Malkav did so and his body dispersed. For a brief second, he felt himself flying through cyber space, and then he materialized back where he had entered Neverquest, next to the edge of the ocean. Its waters lapped at his feet again. Siarra was a few yards in front of him, still standing by the slain crab and Malkav’s skeletal remains. When his real body appeared again, though, she walked back over to the shoreline.

“I have to make that run all over again?” Malkav whined.

“You only made it about sixteen feet,” Siarra whined too, impersonating his voice.

“It’d be a lot easy if you weren’t trying to squish me!”

Siarra snapped her fingers and sparked a quick flame between her thumb and forefinger. “I could just use magic on you.”

“You touch me again and I’m giving you a swirlee tomorrow.

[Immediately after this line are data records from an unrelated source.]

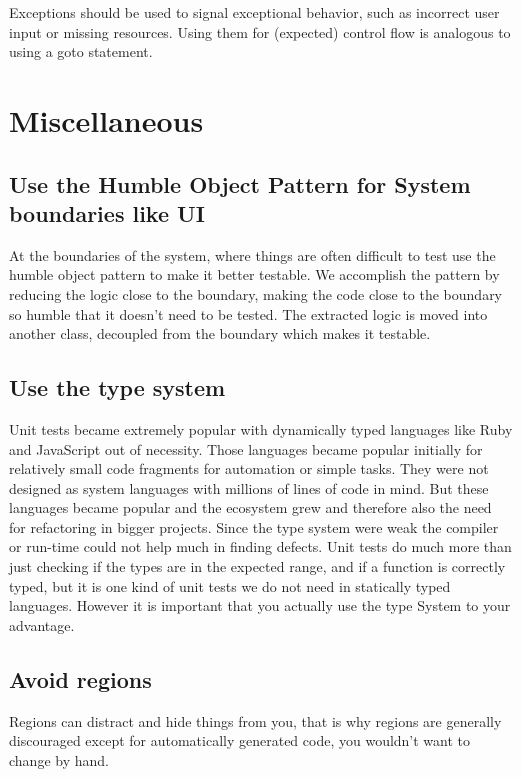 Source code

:\documentclass[11pt,a4paper]{article}
\begin{document}
Exceptions should be used to signal exceptional behavior, such as incorrect user input or missing resources. Using them for (expected) control flow is analogous to using a goto statement.

\section{Miscellaneous}

\subsection{Use the Humble Object Pattern for System boundaries like UI}

At the boundaries of the system, where things are often difficult to test use the humble object pattern to make it better testable. We accomplish the pattern by reducing the logic close to the boundary, making the code close to the boundary so humble that it doesn't need to be tested. The extracted logic is moved into another class, decoupled from the boundary which makes it testable.

\subsection{Use the type system}

Unit tests became extremely popular with dynamically typed languages like Ruby and JavaScript out of necessity. Those languages became popular initially for relatively small code fragments for automation or simple tasks. They were not designed as system languages with millions of lines of code in mind. But these languages became popular and the ecosystem grew and therefore also the need for refactoring in bigger projects. Since the type system were weak the compiler or run-time could not help much in finding defects. 
Unit tests do much more than just checking if the types are in the expected range, and if a function is correctly typed, but it is one kind of unit tests we do not need in statically typed languages. However it is important that you actually use the type System to your advantage.

\subsection{Avoid regions}

Regions can distract and hide things from you, that is why regions are generally discouraged except for automatically generated code, you wouldn't want to change by hand.
\end{document}
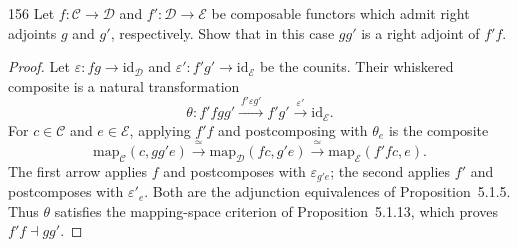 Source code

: \begin{exercise}{156}
Let $f\colon\mathcal{C}\to\mathcal{D}$ and $f'\colon\mathcal{D}\to\mathcal{E}$ be composable functors which admit right
adjoints $g$ and $g'$, respectively. Show that in this case $gg'$ is a right adjoint of $f'f$.

\begin{proof}
Let $\varepsilon\colon fg\to\mathrm{id}_{\mathcal{D}}$ and
$\varepsilon'\colon f'g'\to\mathrm{id}_{\mathcal{E}}$ be the counits.
Their whiskered composite is a natural transformation
\[
 \theta\colon f'fgg'
 \xrightarrow{\ f'\varepsilon g'\ }f'g'
 \xrightarrow{\ \varepsilon'\ }\mathrm{id}_{\mathcal{E}}.
\]
For $c\in\mathcal{C}$ and $e\in\mathcal{E}$, applying $f'f$ and
postcomposing with $\theta_e$ is the composite
\[
 \mathrm{map}_{\mathcal{C}}(c,gg'e)
 \xrightarrow{\ \simeq\ }\mathrm{map}_{\mathcal{D}}(fc,g'e)
 \xrightarrow{\ \simeq\ }\mathrm{map}_{\mathcal{E}}(f'fc,e).
\]
The first arrow applies $f$ and postcomposes with
$\varepsilon_{g'e}$; the second applies $f'$ and postcomposes with
$\varepsilon'_e$.
Both are the adjunction equivalences of Proposition~5.1.5.
Thus $\theta$ satisfies the mapping-space criterion of
Proposition~5.1.13, which proves $f'f\dashv gg'$.
\end{proof}
\end{exercise}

In the boy’s bathroom.”

“Haha!” she laughed, but Malkav didn’t seem too happy.

“Seriously,” he said. “You may be bigger than me in your little make-believe world, but when it comes to reality, I’ll always come out on top.”

“Come on, Malkav… Don’t be like that.”

“I’m going to do my homework. Bye.”

Siarra frowned as Malkav’s body slowly vanished, indicating he had flipped the power switch on the helmet and logged off the game. Suddenly very lonely, she dug her feet into the wet sand, staring out over the fantasy sky before her. The birds, the clouds, the rush of the ocean against the sand—it was hard to keep telling herself that this was only a game. The graphics were so real. The tingle against her skin was so real. It was all so real.

Perhaps too real.

She combed her hair behind her head and turned off her helmet as well.